#### TASK ITEM:
What you return must be the full listing, word for word, with no images in it.

#### DATA RECORDS:
◆ ◆ ◆
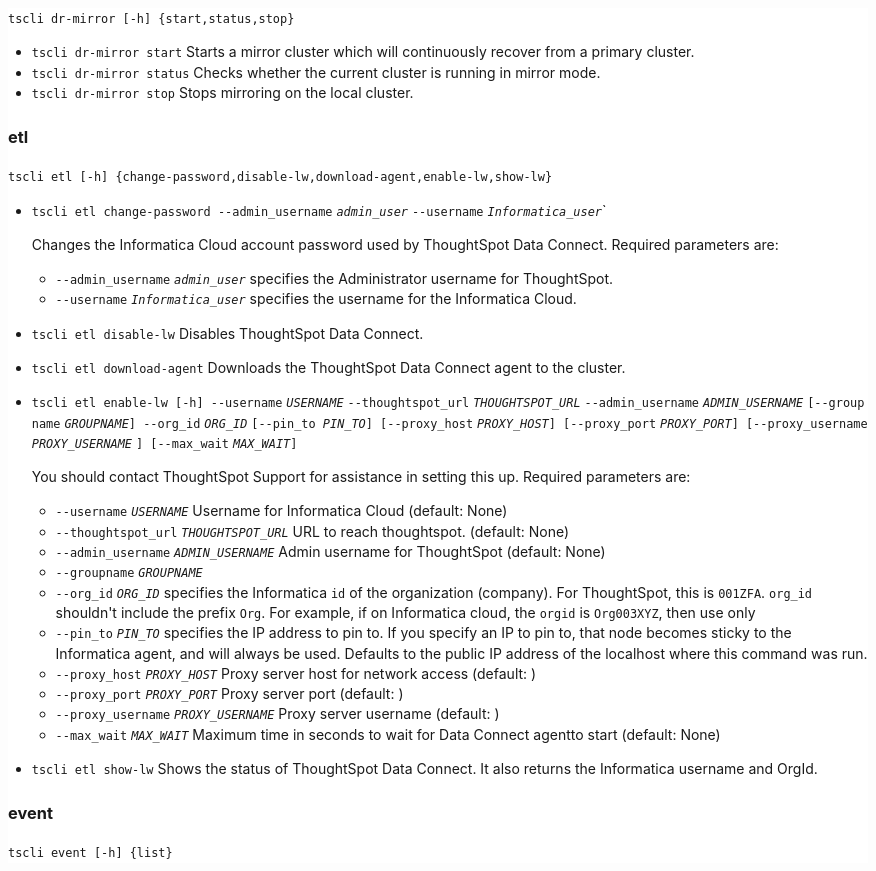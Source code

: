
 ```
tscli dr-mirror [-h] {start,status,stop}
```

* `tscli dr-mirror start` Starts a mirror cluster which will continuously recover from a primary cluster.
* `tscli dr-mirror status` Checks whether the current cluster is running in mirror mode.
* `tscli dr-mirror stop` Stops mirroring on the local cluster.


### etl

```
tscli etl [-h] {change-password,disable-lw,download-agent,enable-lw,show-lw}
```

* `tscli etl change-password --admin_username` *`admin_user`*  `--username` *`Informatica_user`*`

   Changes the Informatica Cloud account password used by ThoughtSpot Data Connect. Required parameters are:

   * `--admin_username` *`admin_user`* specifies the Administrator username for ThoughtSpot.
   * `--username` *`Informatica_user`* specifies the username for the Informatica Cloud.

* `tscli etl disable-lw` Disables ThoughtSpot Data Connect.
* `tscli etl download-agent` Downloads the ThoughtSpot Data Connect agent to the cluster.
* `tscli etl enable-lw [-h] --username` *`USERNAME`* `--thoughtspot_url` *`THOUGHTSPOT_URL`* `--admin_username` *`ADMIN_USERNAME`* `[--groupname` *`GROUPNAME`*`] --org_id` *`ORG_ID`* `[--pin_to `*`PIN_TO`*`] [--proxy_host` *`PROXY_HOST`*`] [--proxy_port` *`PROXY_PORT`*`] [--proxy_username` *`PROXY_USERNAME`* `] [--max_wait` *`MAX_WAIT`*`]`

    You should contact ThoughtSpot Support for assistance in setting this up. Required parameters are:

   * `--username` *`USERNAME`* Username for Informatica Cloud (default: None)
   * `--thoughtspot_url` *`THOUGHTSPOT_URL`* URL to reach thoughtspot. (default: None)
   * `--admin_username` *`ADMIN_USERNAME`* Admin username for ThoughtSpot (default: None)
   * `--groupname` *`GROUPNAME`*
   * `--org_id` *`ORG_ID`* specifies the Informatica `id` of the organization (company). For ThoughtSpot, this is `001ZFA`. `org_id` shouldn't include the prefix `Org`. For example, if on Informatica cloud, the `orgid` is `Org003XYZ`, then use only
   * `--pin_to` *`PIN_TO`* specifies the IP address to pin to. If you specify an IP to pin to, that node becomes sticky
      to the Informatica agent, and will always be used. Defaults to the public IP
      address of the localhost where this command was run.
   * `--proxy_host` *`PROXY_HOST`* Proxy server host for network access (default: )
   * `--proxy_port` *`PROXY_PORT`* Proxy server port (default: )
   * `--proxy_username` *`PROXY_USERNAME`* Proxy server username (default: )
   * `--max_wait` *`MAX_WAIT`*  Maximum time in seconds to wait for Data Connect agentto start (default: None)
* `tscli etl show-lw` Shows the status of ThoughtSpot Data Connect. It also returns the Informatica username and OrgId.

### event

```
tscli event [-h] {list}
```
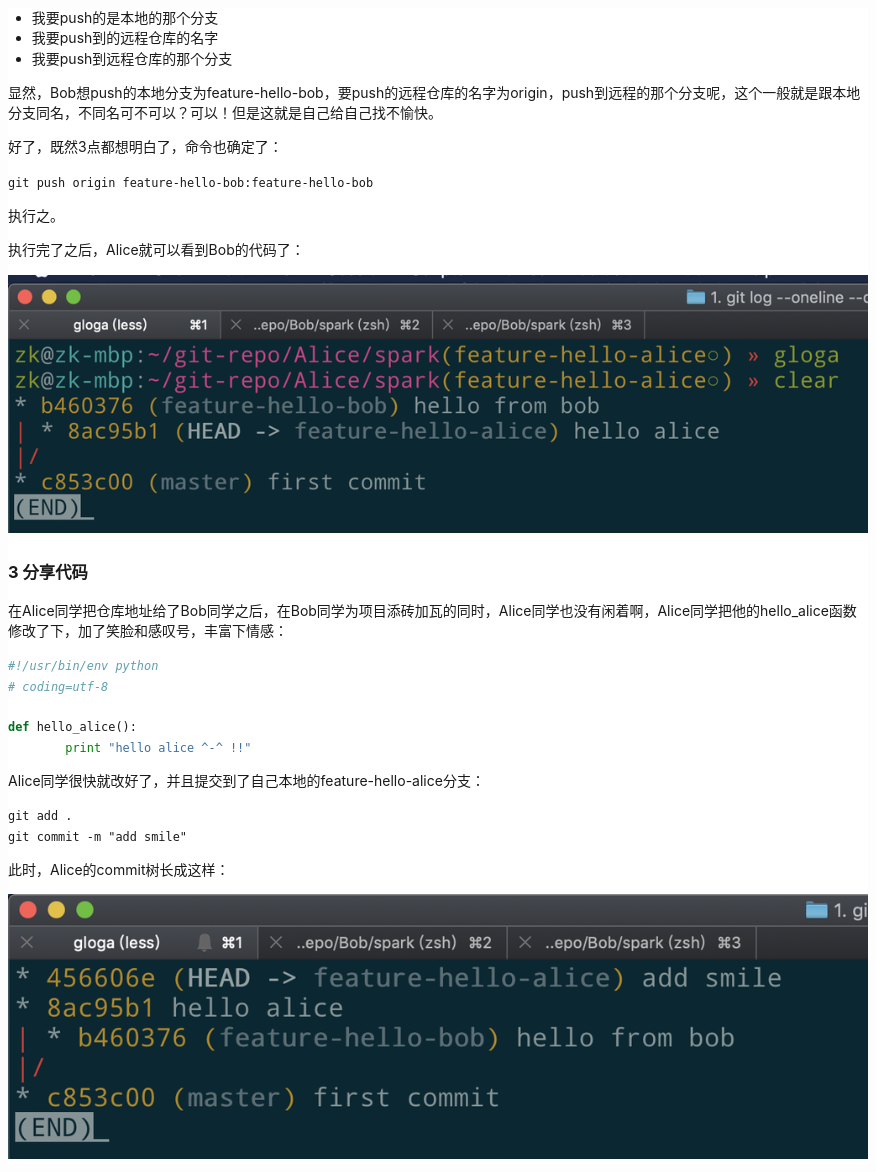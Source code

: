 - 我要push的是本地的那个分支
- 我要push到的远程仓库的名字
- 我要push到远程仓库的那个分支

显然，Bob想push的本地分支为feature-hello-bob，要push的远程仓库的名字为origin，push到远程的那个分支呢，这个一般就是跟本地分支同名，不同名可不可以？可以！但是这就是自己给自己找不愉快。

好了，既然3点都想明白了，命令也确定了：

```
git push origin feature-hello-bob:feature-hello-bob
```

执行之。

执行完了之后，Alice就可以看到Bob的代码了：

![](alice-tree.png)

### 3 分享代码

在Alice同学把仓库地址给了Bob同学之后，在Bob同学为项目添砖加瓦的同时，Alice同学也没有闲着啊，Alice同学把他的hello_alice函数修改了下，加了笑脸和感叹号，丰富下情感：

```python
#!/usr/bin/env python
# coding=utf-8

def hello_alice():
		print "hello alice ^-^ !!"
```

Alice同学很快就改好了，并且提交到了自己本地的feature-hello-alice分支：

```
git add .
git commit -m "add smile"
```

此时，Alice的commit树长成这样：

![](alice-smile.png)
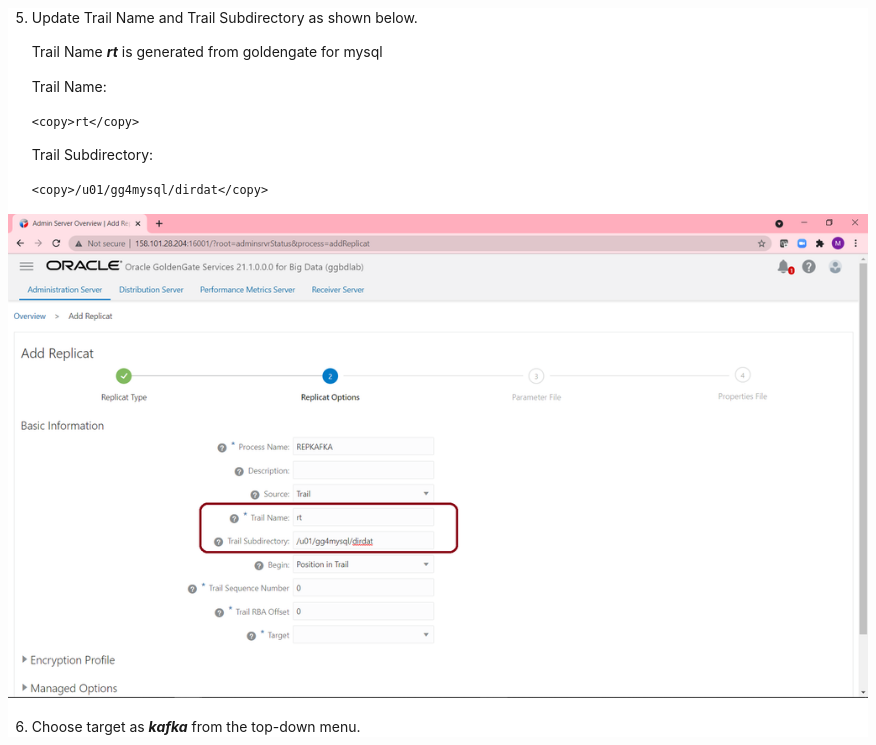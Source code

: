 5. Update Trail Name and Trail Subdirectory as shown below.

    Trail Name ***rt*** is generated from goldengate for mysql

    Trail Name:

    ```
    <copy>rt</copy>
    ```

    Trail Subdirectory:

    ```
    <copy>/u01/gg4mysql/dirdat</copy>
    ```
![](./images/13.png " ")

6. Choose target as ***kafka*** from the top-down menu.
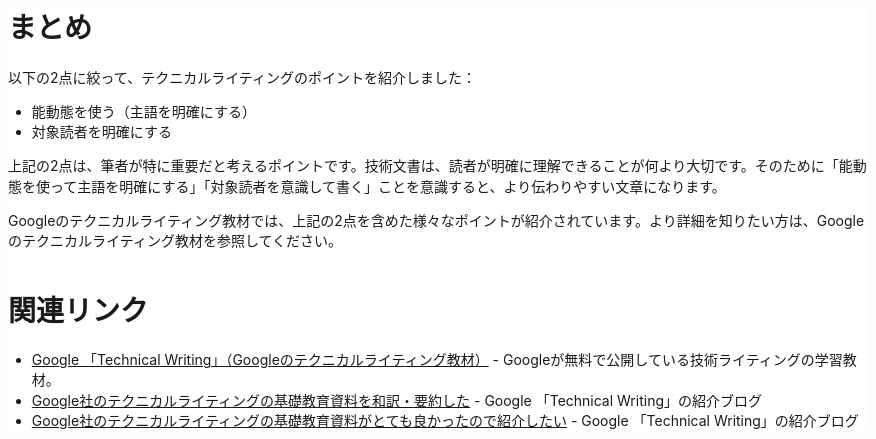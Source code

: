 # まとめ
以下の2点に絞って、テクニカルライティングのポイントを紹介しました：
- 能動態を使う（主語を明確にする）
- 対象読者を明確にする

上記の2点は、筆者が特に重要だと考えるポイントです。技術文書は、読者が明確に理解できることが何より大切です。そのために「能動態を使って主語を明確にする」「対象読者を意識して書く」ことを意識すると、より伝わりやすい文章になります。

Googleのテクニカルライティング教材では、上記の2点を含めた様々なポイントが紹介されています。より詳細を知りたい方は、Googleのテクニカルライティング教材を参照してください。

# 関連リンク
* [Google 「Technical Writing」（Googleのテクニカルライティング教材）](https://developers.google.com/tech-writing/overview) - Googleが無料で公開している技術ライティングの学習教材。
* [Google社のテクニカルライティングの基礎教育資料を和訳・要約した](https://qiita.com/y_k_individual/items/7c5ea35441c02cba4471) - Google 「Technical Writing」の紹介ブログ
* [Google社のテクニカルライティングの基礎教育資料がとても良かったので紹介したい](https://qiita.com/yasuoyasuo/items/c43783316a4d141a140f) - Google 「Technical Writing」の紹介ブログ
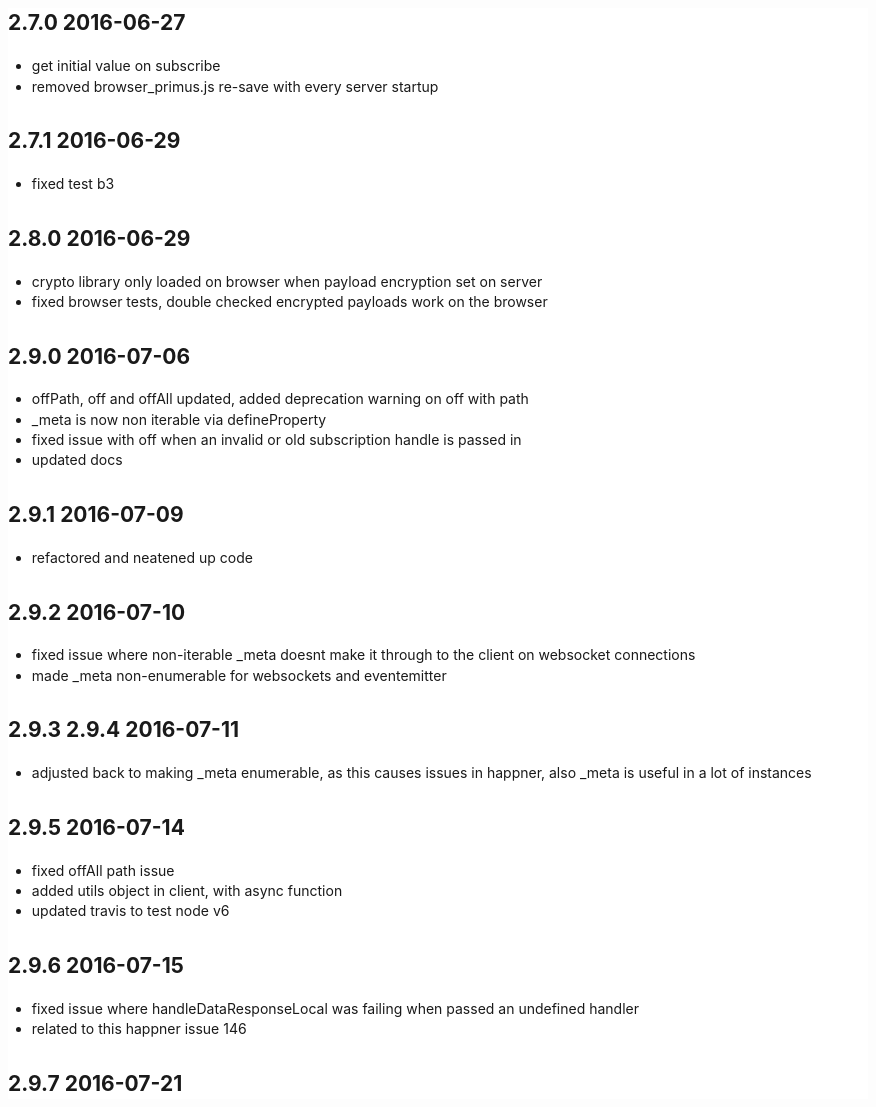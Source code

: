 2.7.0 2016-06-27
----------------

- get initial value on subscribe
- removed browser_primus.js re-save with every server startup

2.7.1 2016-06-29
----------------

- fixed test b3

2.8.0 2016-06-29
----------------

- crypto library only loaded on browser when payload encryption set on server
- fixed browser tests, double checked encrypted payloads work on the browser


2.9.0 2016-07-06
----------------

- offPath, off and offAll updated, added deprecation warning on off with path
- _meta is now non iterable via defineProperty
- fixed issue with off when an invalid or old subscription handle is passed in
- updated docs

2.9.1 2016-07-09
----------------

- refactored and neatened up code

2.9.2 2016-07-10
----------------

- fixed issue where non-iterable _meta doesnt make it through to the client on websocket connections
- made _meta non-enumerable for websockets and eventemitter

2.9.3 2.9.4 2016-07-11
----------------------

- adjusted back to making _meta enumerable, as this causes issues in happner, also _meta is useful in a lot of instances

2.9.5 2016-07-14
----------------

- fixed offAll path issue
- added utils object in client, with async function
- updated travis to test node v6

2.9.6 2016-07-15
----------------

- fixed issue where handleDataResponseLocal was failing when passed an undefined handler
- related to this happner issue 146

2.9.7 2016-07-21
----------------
◆ ◆ ◆
#### RESPONSE AREA:
Source code

:
 ```
tscli dr-mirror [-h] {start,status,stop}
```

* `tscli dr-mirror start` Starts a mirror cluster which will continuously recover from a primary cluster.
* `tscli dr-mirror status` Checks whether the current cluster is running in mirror mode.
* `tscli dr-mirror stop` Stops mirroring on the local cluster.


### etl

```
tscli etl [-h] {change-password,disable-lw,download-agent,enable-lw,show-lw}
```

* `tscli etl change-password --admin_username` *`admin_user`*  `--username` *`Informatica_user`*`

   Changes the Informatica Cloud account password used by ThoughtSpot Data Connect. Required parameters are:

   * `--admin_username` *`admin_user`* specifies the Administrator username for ThoughtSpot.
   * `--username` *`Informatica_user`* specifies the username for the Informatica Cloud.

* `tscli etl disable-lw` Disables ThoughtSpot Data Connect.
* `tscli etl download-agent` Downloads the ThoughtSpot Data Connect agent to the cluster.
* `tscli etl enable-lw [-h] --username` *`USERNAME`* `--thoughtspot_url` *`THOUGHTSPOT_URL`* `--admin_username` *`ADMIN_USERNAME`* `[--groupname` *`GROUPNAME`*`] --org_id` *`ORG_ID`* `[--pin_to `*`PIN_TO`*`] [--proxy_host` *`PROXY_HOST`*`] [--proxy_port` *`PROXY_PORT`*`] [--proxy_username` *`PROXY_USERNAME`* `] [--max_wait` *`MAX_WAIT`*`]`

    You should contact ThoughtSpot Support for assistance in setting this up. Required parameters are:

   * `--username` *`USERNAME`* Username for Informatica Cloud (default: None)
   * `--thoughtspot_url` *`THOUGHTSPOT_URL`* URL to reach thoughtspot. (default: None)
   * `--admin_username` *`ADMIN_USERNAME`* Admin username for ThoughtSpot (default: None)
   * `--groupname` *`GROUPNAME`*
   * `--org_id` *`ORG_ID`* specifies the Informatica `id` of the organization (company). For ThoughtSpot, this is `001ZFA`. `org_id` shouldn't include the prefix `Org`. For example, if on Informatica cloud, the `orgid` is `Org003XYZ`, then use only
   * `--pin_to` *`PIN_TO`* specifies the IP address to pin to. If you specify an IP to pin to, that node becomes sticky
      to the Informatica agent, and will always be used. Defaults to the public IP
      address of the localhost where this command was run.
   * `--proxy_host` *`PROXY_HOST`* Proxy server host for network access (default: )
   * `--proxy_port` *`PROXY_PORT`* Proxy server port (default: )
   * `--proxy_username` *`PROXY_USERNAME`* Proxy server username (default: )
   * `--max_wait` *`MAX_WAIT`*  Maximum time in seconds to wait for Data Connect agentto start (default: None)
* `tscli etl show-lw` Shows the status of ThoughtSpot Data Connect. It also returns the Informatica username and OrgId.

### event

```
tscli event [-h] {list}
```
Source code

: - 我要push的是本地的那个分支
- 我要push到的远程仓库的名字
- 我要push到远程仓库的那个分支

显然，Bob想push的本地分支为feature-hello-bob，要push的远程仓库的名字为origin，push到远程的那个分支呢，这个一般就是跟本地分支同名，不同名可不可以？可以！但是这就是自己给自己找不愉快。

好了，既然3点都想明白了，命令也确定了：

```
git push origin feature-hello-bob:feature-hello-bob
```

执行之。

执行完了之后，Alice就可以看到Bob的代码了：

![](alice-tree.png)

### 3 分享代码

在Alice同学把仓库地址给了Bob同学之后，在Bob同学为项目添砖加瓦的同时，Alice同学也没有闲着啊，Alice同学把他的hello_alice函数修改了下，加了笑脸和感叹号，丰富下情感：

```python
#!/usr/bin/env python
# coding=utf-8

def hello_alice():
		print "hello alice ^-^ !!"
```

Alice同学很快就改好了，并且提交到了自己本地的feature-hello-alice分支：

```
git add .
git commit -m "add smile"
```

此时，Alice的commit树长成这样：

![](alice-smile.png)
Source code

: 5. Update Trail Name and Trail Subdirectory as shown below.

    Trail Name ***rt*** is generated from goldengate for mysql

    Trail Name:

    ```
    <copy>rt</copy>
    ```

    Trail Subdirectory:

    ```
    <copy>/u01/gg4mysql/dirdat</copy>
    ```
![](./images/13.png " ")

6. Choose target as ***kafka*** from the top-down menu.
Source code

: # まとめ
以下の2点に絞って、テクニカルライティングのポイントを紹介しました：
- 能動態を使う（主語を明確にする）
- 対象読者を明確にする

上記の2点は、筆者が特に重要だと考えるポイントです。技術文書は、読者が明確に理解できることが何より大切です。そのために「能動態を使って主語を明確にする」「対象読者を意識して書く」ことを意識すると、より伝わりやすい文章になります。

Googleのテクニカルライティング教材では、上記の2点を含めた様々なポイントが紹介されています。より詳細を知りたい方は、Googleのテクニカルライティング教材を参照してください。

# 関連リンク
* [Google 「Technical Writing」（Googleのテクニカルライティング教材）](https://developers.google.com/tech-writing/overview) - Googleが無料で公開している技術ライティングの学習教材。
* [Google社のテクニカルライティングの基礎教育資料を和訳・要約した](https://qiita.com/y_k_individual/items/7c5ea35441c02cba4471) - Google 「Technical Writing」の紹介ブログ
* [Google社のテクニカルライティングの基礎教育資料がとても良かったので紹介したい](https://qiita.com/yasuoyasuo/items/c43783316a4d141a140f) - Google 「Technical Writing」の紹介ブログ
Source code

: 2.7.0 2016-06-27
----------------

- get initial value on subscribe
- removed browser_primus.js re-save with every server startup

2.7.1 2016-06-29
----------------

- fixed test b3

2.8.0 2016-06-29
----------------

- crypto library only loaded on browser when payload encryption set on server
- fixed browser tests, double checked encrypted payloads work on the browser


2.9.0 2016-07-06
----------------

- offPath, off and offAll updated, added deprecation warning on off with path
- _meta is now non iterable via defineProperty
- fixed issue with off when an invalid or old subscription handle is passed in
- updated docs

2.9.1 2016-07-09
----------------

- refactored and neatened up code

2.9.2 2016-07-10
----------------

- fixed issue where non-iterable _meta doesnt make it through to the client on websocket connections
- made _meta non-enumerable for websockets and eventemitter

2.9.3 2.9.4 2016-07-11
----------------------

- adjusted back to making _meta enumerable, as this causes issues in happner, also _meta is useful in a lot of instances

2.9.5 2016-07-14
----------------

- fixed offAll path issue
- added utils object in client, with async function
- updated travis to test node v6

2.9.6 2016-07-15
----------------

- fixed issue where handleDataResponseLocal was failing when passed an undefined handler
- related to this happner issue 146

2.9.7 2016-07-21
----------------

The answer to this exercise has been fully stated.